Monday, July 19, 2010

Day 199 "Steady & Ready"


Today has really been a great day. For the fourth morning in a row I am up and participating in life before 7am. For some, I know this is not early. But - considering the battle I have had this last month with sleep - my spirit is rejoicing that God has allowed me to overcome and find rest. My spirit woke up alive and focused on God.

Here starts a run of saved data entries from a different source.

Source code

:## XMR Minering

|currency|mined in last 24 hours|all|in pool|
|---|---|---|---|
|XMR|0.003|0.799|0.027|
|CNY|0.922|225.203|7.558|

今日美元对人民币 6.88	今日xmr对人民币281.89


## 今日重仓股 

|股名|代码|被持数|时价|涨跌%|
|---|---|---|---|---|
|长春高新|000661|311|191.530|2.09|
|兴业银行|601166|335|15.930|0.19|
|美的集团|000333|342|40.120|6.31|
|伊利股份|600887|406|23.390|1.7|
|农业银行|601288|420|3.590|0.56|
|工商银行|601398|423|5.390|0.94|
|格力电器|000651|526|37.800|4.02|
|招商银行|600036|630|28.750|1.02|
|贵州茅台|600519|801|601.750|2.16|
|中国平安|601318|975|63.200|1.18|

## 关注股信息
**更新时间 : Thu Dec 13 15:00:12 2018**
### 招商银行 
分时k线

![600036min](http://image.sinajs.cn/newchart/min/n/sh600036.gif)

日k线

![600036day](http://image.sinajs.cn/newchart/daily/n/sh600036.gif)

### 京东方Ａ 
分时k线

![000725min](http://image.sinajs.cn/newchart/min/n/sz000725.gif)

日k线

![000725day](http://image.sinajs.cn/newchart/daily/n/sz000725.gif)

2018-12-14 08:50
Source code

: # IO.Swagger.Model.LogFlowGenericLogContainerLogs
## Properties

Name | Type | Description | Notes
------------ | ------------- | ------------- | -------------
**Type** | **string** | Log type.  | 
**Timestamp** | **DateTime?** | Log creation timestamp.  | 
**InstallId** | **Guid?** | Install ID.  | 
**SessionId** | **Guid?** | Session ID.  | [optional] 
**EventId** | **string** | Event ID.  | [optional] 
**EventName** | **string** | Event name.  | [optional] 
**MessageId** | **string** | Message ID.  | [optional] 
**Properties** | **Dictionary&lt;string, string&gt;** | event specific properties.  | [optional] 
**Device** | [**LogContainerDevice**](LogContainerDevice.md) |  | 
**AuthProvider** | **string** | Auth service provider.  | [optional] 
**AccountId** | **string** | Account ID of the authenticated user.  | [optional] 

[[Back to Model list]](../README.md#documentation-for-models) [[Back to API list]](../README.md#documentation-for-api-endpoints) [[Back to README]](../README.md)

My dad picked me up at 730 for a game of golf. I am so blessed to have a dad who loves me enough to spend time with me. Even though certain things in both of our lives are not quiet making sense, it is nice to know that my dad is willing to take some time to step away from the chaos and spend a morning playing golf with me. Most would laugh to know we are playing golf. It is a sport he introduced me too and we don't really have a lot of experience - but we are having a blast on the road to becoming professional golfers :O) The best part is we get to talk and I get to hear how God is working in his life. His willingness to stay focused on the positive during a time when the pressure to view life negatively is so great encourages me a great deal. I give him the credit for teaching me to love God with my whole heart even during times of insecurity with life circumstances - this is a gift I will treasure always.

I am looking forward to this week. There is something exciting about the possibilities that it holds. I am preparing for a conference that I am kind of scared of. I am waiting to see if I will get a response from the application I shipped out on Saturday. I guess I am just on full alert for God to show me the way to go.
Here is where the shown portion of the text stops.